Home --> Software Design Issues --> Unicode --> opentype
Search  
 
Open type Fonts: A discussion
The conceptual basis for the Open type font

  Fonts are used when we display text in a computer application. The glyphs in a font  correspond to the shapes of the letters and special symbols used in the writing system for a language. We generally associate a character code with a glyph so that a text string specified by a series of character codes is displayed simply by horizontally placing the associated glyphs one after the other.


  The text string should contain the necessary linguistic content for it to be processed consistent with the requirements of the application. The glyph string on the other hand, has meaning only for the display and the linguistic content is expected to be inferred by the person viewing the display.

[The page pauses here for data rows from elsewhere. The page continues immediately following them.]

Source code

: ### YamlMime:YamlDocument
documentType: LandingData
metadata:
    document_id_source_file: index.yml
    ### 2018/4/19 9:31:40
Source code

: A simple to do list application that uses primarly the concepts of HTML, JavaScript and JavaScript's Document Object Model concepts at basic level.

  In most western writing systems, a letter of the alphabet is individually mapped to a shape and so a one to one mapping exists between the characters in the text string and the glyphs in the display. Hence given a text string, the glyph string is obtained by a simple table lookup where the table is kept as part of the font. Each character in the text string is identified with a name and the table merely maps a name to a glyph value. We have seen elsewhere that this is the principle of font encoding. Thus a True type font or a bit-mapped font will have a table inside, mapping the character names to an integer (usually an eight bit value). Displaying text involves the process of graphically positioning the glyphs one after another in a horizontal sequence.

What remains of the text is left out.